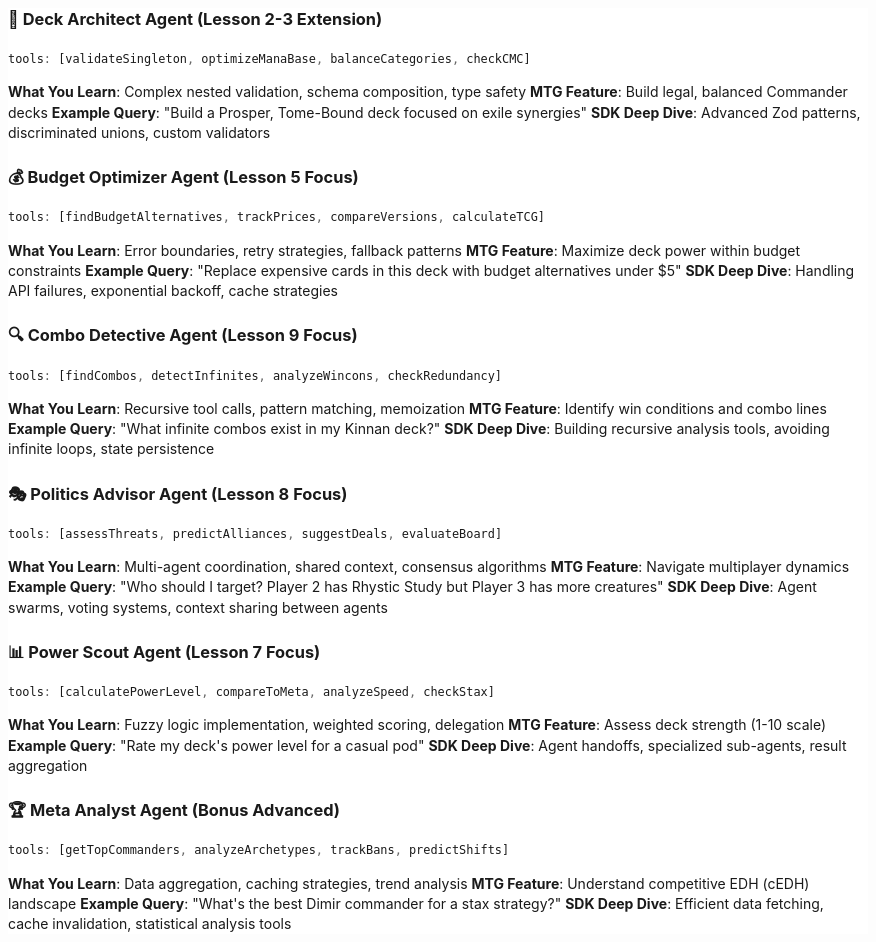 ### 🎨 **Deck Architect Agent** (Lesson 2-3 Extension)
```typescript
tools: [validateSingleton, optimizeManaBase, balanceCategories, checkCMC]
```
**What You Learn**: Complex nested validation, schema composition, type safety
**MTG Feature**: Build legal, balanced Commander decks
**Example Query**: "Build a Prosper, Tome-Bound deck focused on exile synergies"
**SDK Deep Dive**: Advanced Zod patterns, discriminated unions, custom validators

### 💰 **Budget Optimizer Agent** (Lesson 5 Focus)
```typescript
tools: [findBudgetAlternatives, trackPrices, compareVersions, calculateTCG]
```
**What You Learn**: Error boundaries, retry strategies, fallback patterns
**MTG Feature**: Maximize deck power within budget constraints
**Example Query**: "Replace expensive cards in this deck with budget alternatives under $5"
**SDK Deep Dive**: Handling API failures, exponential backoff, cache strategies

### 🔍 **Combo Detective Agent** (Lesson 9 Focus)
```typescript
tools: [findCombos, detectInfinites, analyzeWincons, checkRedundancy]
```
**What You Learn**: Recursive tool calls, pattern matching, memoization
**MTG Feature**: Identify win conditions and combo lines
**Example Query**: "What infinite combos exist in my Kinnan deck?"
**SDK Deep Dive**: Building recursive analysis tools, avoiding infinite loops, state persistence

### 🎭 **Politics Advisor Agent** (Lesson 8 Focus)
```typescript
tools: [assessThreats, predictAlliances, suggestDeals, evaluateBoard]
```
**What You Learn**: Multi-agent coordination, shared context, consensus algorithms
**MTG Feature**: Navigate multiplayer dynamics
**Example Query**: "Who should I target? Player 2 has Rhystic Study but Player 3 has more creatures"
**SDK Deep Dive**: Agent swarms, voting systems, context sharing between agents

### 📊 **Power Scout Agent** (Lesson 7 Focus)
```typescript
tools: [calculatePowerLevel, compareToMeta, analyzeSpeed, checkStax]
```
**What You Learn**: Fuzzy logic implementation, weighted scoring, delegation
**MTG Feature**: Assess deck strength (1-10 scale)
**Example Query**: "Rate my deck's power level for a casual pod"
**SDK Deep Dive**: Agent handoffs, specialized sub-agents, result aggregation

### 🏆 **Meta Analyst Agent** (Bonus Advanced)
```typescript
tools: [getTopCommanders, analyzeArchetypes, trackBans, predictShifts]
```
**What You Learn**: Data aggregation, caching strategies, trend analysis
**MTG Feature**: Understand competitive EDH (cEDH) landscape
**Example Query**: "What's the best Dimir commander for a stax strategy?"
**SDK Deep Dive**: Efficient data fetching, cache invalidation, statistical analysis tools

* * *

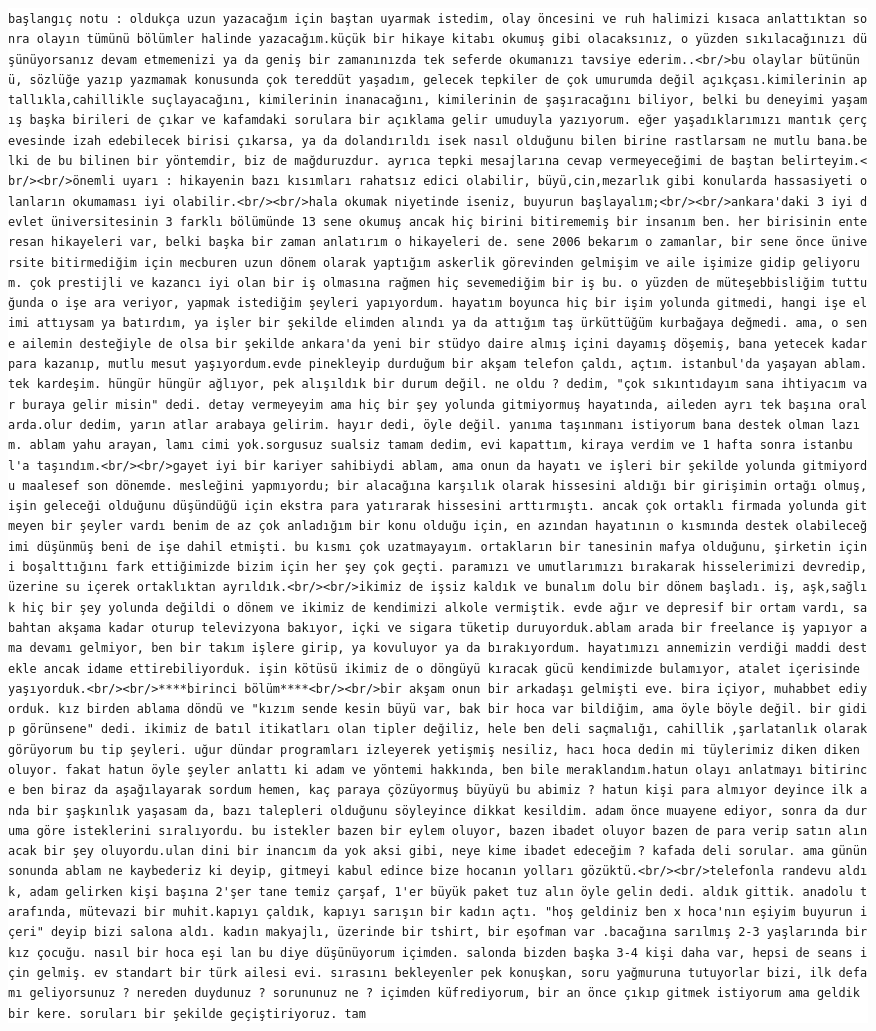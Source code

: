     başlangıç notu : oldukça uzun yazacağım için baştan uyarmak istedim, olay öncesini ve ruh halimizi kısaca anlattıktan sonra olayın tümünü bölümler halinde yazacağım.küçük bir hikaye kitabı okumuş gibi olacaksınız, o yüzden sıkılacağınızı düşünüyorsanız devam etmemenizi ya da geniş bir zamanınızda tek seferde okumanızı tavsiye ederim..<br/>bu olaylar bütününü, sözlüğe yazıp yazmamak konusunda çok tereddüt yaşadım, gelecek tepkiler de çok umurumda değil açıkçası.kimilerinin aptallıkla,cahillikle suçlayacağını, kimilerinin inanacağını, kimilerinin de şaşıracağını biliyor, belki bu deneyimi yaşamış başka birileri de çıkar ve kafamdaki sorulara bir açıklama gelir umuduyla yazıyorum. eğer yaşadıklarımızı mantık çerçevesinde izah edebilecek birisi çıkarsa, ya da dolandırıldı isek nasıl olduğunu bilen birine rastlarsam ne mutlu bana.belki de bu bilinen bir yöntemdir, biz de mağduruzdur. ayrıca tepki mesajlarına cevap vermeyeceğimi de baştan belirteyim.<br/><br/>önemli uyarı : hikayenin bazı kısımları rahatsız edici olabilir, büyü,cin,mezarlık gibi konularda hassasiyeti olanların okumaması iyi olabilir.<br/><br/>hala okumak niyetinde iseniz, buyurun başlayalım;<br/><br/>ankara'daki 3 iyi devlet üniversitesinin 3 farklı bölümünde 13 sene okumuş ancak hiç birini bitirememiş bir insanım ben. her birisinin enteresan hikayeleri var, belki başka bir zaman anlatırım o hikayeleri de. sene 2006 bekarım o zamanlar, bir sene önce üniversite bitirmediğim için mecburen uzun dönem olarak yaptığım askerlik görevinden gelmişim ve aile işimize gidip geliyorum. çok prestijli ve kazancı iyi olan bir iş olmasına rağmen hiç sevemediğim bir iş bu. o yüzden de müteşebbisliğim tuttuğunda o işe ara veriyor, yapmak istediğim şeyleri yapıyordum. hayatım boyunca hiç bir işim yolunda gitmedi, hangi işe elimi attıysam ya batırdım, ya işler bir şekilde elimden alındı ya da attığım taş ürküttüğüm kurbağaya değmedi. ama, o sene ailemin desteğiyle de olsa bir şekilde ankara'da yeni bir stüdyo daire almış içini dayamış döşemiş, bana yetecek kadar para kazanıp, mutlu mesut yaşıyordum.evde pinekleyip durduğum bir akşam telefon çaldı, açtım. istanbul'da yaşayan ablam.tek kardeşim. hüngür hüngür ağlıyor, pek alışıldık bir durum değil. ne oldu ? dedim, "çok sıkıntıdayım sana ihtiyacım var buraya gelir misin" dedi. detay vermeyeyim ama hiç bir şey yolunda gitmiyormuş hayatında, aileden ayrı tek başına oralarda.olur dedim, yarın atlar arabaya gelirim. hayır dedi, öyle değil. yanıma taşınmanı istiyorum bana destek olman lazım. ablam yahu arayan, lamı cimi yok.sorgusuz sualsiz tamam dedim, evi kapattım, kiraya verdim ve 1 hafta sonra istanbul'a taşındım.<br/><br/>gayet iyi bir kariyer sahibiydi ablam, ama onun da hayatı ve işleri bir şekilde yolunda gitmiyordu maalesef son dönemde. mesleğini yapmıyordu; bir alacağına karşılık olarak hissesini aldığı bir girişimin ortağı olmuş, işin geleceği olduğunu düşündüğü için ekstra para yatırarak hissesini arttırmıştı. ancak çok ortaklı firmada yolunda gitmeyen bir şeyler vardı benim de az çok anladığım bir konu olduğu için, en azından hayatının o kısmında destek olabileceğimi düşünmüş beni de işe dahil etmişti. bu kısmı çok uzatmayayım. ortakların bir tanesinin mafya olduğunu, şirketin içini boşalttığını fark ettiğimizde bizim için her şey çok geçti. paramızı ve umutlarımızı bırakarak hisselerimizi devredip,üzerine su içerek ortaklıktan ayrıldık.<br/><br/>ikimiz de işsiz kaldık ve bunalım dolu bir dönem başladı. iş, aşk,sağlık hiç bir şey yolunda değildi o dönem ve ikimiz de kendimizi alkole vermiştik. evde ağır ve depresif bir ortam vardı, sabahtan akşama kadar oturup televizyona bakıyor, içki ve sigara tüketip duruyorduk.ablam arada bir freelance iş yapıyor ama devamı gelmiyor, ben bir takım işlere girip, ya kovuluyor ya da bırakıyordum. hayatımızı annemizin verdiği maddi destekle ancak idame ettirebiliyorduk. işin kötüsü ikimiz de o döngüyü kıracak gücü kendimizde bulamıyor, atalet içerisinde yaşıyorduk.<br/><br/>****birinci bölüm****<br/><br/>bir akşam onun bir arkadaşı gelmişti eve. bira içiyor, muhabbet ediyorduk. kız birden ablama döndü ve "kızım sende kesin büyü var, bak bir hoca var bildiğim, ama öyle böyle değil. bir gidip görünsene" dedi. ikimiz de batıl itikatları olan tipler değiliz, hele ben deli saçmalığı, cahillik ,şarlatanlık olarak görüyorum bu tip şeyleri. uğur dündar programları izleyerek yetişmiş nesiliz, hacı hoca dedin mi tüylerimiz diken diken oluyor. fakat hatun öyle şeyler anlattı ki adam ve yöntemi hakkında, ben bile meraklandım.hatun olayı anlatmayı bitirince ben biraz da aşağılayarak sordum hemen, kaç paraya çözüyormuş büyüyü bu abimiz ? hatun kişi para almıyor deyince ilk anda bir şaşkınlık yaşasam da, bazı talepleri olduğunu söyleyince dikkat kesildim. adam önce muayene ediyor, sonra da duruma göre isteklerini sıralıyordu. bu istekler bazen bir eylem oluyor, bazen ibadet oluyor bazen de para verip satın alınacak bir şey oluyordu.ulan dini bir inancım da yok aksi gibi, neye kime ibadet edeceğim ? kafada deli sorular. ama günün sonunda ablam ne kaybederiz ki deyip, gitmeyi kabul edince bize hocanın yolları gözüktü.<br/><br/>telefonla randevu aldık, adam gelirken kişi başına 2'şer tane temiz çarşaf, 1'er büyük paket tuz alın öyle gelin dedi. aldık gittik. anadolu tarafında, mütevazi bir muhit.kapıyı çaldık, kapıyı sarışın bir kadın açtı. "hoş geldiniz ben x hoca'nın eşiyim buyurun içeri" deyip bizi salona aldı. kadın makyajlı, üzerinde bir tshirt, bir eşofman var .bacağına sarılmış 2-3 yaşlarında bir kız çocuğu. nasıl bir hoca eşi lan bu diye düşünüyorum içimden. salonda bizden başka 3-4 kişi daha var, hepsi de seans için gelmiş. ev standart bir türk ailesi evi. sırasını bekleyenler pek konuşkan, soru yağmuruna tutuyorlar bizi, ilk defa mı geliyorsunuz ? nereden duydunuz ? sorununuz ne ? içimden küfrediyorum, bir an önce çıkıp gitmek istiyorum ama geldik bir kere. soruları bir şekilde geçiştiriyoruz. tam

» **What is expected**
Retype, exactly and in full, the lines above from the one containing "### 💰 **Budget" through the one containing "EDH (cEDH) landscape".

» **Written response**
### 💰 **Budget Optimizer Agent** (Lesson 5 Focus)
```typescript
tools: [findBudgetAlternatives, trackPrices, compareVersions, calculateTCG]
```
**What You Learn**: Error boundaries, retry strategies, fallback patterns
**MTG Feature**: Maximize deck power within budget constraints
**Example Query**: "Replace expensive cards in this deck with budget alternatives under $5"
**SDK Deep Dive**: Handling API failures, exponential backoff, cache strategies

### 🔍 **Combo Detective Agent** (Lesson 9 Focus)
```typescript
tools: [findCombos, detectInfinites, analyzeWincons, checkRedundancy]
```
**What You Learn**: Recursive tool calls, pattern matching, memoization
**MTG Feature**: Identify win conditions and combo lines
**Example Query**: "What infinite combos exist in my Kinnan deck?"
**SDK Deep Dive**: Building recursive analysis tools, avoiding infinite loops, state persistence

### 🎭 **Politics Advisor Agent** (Lesson 8 Focus)
```typescript
tools: [assessThreats, predictAlliances, suggestDeals, evaluateBoard]
```
**What You Learn**: Multi-agent coordination, shared context, consensus algorithms
**MTG Feature**: Navigate multiplayer dynamics
**Example Query**: "Who should I target? Player 2 has Rhystic Study but Player 3 has more creatures"
**SDK Deep Dive**: Agent swarms, voting systems, context sharing between agents

### 📊 **Power Scout Agent** (Lesson 7 Focus)
```typescript
tools: [calculatePowerLevel, compareToMeta, analyzeSpeed, checkStax]
```
**What You Learn**: Fuzzy logic implementation, weighted scoring, delegation
**MTG Feature**: Assess deck strength (1-10 scale)
**Example Query**: "Rate my deck's power level for a casual pod"
**SDK Deep Dive**: Agent handoffs, specialized sub-agents, result aggregation

### 🏆 **Meta Analyst Agent** (Bonus Advanced)
```typescript
tools: [getTopCommanders, analyzeArchetypes, trackBans, predictShifts]
```
**What You Learn**: Data aggregation, caching strategies, trend analysis
**MTG Feature**: Understand competitive EDH (cEDH) landscape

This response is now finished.